More from Bennetts

David Henderson of Bennetts Associates presented the practice’s BREEAM Excellent New Street Square project as part of the ‘Concrete Elegance’ talks at the Building Centre last week.

Beginning with the orientation of the New Street Square development, the practice’s holistic approach to the site’s environmental, social and economic issues was clear. By designing five separate buildings, as opposed to one, and by keeping the concrete floor slabs at constant heights throughout the development, the buildings are flexible and allow the possibility of links between the buildings in future should the need arise.
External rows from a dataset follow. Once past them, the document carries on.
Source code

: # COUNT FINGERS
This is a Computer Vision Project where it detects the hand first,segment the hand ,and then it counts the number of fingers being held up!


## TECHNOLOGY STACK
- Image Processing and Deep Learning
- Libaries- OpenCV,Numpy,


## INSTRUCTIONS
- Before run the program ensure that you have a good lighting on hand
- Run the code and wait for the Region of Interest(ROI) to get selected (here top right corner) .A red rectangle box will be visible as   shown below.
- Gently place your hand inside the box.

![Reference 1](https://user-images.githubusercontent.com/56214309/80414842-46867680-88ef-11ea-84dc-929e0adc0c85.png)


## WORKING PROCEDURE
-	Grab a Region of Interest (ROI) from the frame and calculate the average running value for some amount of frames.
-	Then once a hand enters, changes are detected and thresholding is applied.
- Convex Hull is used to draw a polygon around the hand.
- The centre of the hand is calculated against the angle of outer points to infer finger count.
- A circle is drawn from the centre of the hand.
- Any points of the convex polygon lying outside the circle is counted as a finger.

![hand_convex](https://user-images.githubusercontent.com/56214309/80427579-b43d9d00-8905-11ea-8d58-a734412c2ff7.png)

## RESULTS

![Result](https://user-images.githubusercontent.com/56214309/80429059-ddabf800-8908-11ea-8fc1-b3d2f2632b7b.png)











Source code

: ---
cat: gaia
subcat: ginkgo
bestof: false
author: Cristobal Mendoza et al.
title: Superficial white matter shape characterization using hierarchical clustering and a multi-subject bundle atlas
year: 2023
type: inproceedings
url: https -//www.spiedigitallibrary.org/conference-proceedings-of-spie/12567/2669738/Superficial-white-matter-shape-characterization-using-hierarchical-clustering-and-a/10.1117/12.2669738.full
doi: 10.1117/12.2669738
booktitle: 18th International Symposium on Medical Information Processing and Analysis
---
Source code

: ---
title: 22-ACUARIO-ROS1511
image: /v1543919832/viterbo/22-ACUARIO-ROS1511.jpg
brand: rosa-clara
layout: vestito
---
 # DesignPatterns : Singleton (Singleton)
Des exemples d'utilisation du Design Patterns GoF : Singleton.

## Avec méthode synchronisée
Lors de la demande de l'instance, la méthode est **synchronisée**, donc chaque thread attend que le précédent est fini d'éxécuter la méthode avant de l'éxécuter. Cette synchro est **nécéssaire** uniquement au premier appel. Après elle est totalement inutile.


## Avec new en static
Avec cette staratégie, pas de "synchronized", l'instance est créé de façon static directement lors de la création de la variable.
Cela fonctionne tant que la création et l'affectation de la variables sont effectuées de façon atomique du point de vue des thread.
Building heights  were dictated by sun paths and the desire to maximise sunlight in the public open spaces.

Locating the low-rise Building 3 to the east allows morning sun to reach the inner square while the 18-storey tower to the north casts its shadow outside the development.

Detailed shading solutions include louvres which vary in response to sun conditions in specific areas of the site. In contrast with the shaded north facades, the buildings facing east are fitted with solar-control glass and fritting to screenout the morning sun.

By devising three options for ‘internal comfort control’, Bennetts Associates’ prepared the building for future tightening of energy regulations. Alongside the currently favoured fan-coil air-conditioning, air can be supplied from the floor void in tandem with passive chilled beams as well as at high level through an active chilled beam.

The building itself is only part of the story. It is the occupants who will have to make the effort to remember, for example, to purge the building at night by opening windows to allow air flow ( this has yet to be put into action by tenants). Bennetts Associates hope that, with decreasing noise levels predicted for the City, this purging will take off, but old habits die hard.

New Street Square’s annual CO2 emissions are not far off the original predictions (in buildings with fan-coils, 46-66kg CO2/m² per annum, in buildings with active chilled beams, 40-60kg CO2/m² per annum. The typical City office: 134kg CO2/m² per annum). This is largely due to the firm’s dedication to reducing embodied CO2 and transportation of materials. Bennetts Associates was involved in monitoring construction transport.

David Henderson believes that if the design were to be submitted today the predicted annual CO2 emissions would be even lower, at 30kg CO2/m² per annum or less.